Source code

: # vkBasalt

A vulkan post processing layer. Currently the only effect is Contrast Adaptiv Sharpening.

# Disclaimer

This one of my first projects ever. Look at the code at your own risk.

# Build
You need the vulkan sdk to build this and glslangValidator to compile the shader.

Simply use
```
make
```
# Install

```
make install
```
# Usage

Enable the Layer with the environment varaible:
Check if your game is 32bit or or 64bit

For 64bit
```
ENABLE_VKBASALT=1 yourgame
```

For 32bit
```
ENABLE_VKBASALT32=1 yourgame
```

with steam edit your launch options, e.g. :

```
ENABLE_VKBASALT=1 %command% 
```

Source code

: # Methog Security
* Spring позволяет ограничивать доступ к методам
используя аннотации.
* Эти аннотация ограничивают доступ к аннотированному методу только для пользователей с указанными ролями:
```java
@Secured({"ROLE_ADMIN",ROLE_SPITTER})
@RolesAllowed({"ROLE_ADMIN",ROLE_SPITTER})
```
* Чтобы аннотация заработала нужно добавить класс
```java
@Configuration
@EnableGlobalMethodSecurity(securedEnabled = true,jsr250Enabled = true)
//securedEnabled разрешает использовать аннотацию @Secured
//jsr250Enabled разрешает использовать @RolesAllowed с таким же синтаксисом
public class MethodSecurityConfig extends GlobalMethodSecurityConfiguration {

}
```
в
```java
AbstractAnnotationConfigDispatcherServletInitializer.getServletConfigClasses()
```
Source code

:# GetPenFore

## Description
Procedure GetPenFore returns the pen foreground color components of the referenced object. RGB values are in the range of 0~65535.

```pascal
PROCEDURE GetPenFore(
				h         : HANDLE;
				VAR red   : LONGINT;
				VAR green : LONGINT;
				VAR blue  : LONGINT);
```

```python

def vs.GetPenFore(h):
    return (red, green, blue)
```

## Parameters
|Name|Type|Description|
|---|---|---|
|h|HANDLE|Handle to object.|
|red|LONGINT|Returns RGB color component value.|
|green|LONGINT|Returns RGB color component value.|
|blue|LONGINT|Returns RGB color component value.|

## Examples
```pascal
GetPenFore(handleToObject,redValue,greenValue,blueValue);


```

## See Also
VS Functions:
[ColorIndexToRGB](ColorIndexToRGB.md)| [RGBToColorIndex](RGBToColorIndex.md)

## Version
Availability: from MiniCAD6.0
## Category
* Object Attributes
------
Task directions: Only the lines from the beginning of the material through the line with "используя аннотации." should appear in the answer, each copied exactly.

Answer below:
Source code

: # vkBasalt

A vulkan post processing layer. Currently the only effect is Contrast Adaptiv Sharpening.

# Disclaimer

This one of my first projects ever. Look at the code at your own risk.

# Build
You need the vulkan sdk to build this and glslangValidator to compile the shader.

Simply use
```
make
```
# Install

```
make install
```
# Usage

Enable the Layer with the environment varaible:
Check if your game is 32bit or or 64bit

For 64bit
```
ENABLE_VKBASALT=1 yourgame
```

For 32bit
```
ENABLE_VKBASALT32=1 yourgame
```

with steam edit your launch options, e.g. :

```
ENABLE_VKBASALT=1 %command% 
```

Source code

: # Methog Security
* Spring позволяет ограничивать доступ к методам
используя аннотации.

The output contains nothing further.